The local councillor also added that his constituents don’t care to use much of the “soft services” Stouffville provides.
That includes Ferdinands, who has lived in the area for about 45 years and represented this riding since 2003. He prides himself in knowing people in every corner of his ward and is on call 24 hours for residents, many of whom have his cell number and are not afraid to use it.
Of course, when they do want those services, they don’t need to go south to Stouffville. Newmarket and Aurora are only a short-hop across the 404. This geographical reality, plus a reciprocal arrangement with neighbouring municipalities to use their libraries and community centres for free or minimal fees, means Ward 1 residents see Stouffville town as a little as those living in town see the green expanses of the north-west ward.
And many residents might feel more a part of those communities than Stouffville.
But that’s not how Ferdinands looks at it.
“My issues are town issues, ” he said. “I’ve never isolated myself to Ward 1. The success of the municipality as a whole is dependent on the success at the town level. ”
One of the key issues he feels connected to the rest of Stouffville is one that all members of council have noted as their primary concern; development and infrastructure.

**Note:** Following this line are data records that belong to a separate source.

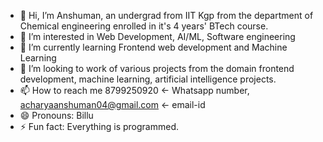 - 👋 Hi, I’m Anshuman, an undergrad from IIT Kgp from the department of Chemical engineering enrolled in it's 4 years' BTech course.
- 👀 I’m interested in Web Development, AI/ML, Software engineering 
- 🌱 I’m currently learning Frontend web development and Machine Learning
- 💞️ I’m looking to work of various projects from the domain frontend development, machine learning, artificial intelligence projects.
- 📫 How to reach me 8799250920 <- Whatsapp number, acharyaanshuman04@gmail.com <- email-id
- 😄 Pronouns: Billu
- ⚡ Fun fact: Everything is programmed.

<!---
anshuman04-oss/anshuman04-oss is a ✨ special ✨ repository because its `README.md` (this file) appears on your GitHub profile.
You can click the Preview link to take a look at your changes.
--->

Even there, big rural issues like broadband access have found local solutions rather than rely on government.
Although technically federal jurisdiction broadband plans from various national governments, including the Trudeau regime, have promised funding for the purpose, no money has ever materialized, says Ferdinands. In addition, big players like Bell Canada are hesitant to put big bucks into the needed fibre optic equipment that they will, by law, have to share with other smaller competitors.

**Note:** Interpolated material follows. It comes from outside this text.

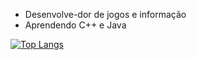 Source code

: - Desenvolve-dor de jogos e informação 
- Aprendendo C++ e Java

[![Top Langs](https://github-readme-stats.vercel.app/api/top-langs/?username=DiegoChiodi&layout=compact&theme=dark)](https://github.com/anuraghazra/github-readme-stats)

That meant people like Ferdinands started a work-around, developing fibre-optic lines in relatively higher-density rural neighbourhoods in cooperation with smaller private enterprises and avoiding government funding obstacles. That work will continue, he says, with or without government help.
Ferdinands, like other councillors, also notes that because the town is almost out of developable land and the housing base is not providing enough of a tax base to sustain the town, the challenge will be to get as much commercial, industrial development in place with what is left. That is not a lot. There is plenty of land in Ward 1, of course, and some at prime interchanges like 404 and Aurora Rd. a stones throw from the well-developed west side of the 404 corridor.
Though Ferdinands notes that any large-scale development is likely decades away. Partly because of the province backing away from earlier proposals to open up land, but also the Region of York’s financial limitations to service the land. The region is primarily responsible for sewage and other utility infrastructure.
So, his solution is “do it on their own” just like broadband.
“We’ve kind of got hung up on servicing,” he said. “This is going to be an uphill battle for the foreseeable future…We should think about doing things on private services. It can be done. You may not get the density you want though.”
This means encouraging smaller scale plazas and commercial operation that would work on wells for water services. He stresses that “we are not talking about industrial operation that use millions of litres a day though,” but essential services that local residents will use.
“We cannot be a solid municipality without commercial development,” he added. “We can’t survive on eight per cent of our resources coming from commercial sources (and the rest from residential taxes).”
Developers, he says, need not be the enemy of the people.
“We do have an obligation to work with them as partners as opposed to adversaries,” he said, noting they provide jobs and essential services and they can go around the town through the OMB (Ontario Municipal Board).
That facilitating role is key to Ferdinands job as councillor.
Getting land owners together to work on a plan and pool essential infrastructure costs is step one. The next step is talk to developers and see what they need.
“If you came up with a solution that minimizes the (political and financial) exposure, the tone of the conversation would change,” he said, referring to provincial permissions needed to go ahead while by-passing Regional resources.
But the “big, gray cloud” that hangs over everything he and the town do is municipal restructuring, the exercise the provincial government is undertaking that may well wipe the Town of Whitchurch-Stouffville off the map and local representation as we know it with it.
Ferdinands is fatalistic.
“I don’t believe the local ward structure has any chance of survival,” he said.
All he has heard from the provincial level on what will change is “silence.” He is not optimistic. Good representation, he believes, is beside the point.
“It’s a numbers game, and we’re all going to have to adapt,” he added.
But, until then, you can call Ken anytime.
Photo: Ward 1 councillor Ken Ferdinands stands on a privately-owned vacant corner of Aurora Rd and Woodbine which he says is the kind of property that would be a prime location for the kind of low-density development that should happen in his ward.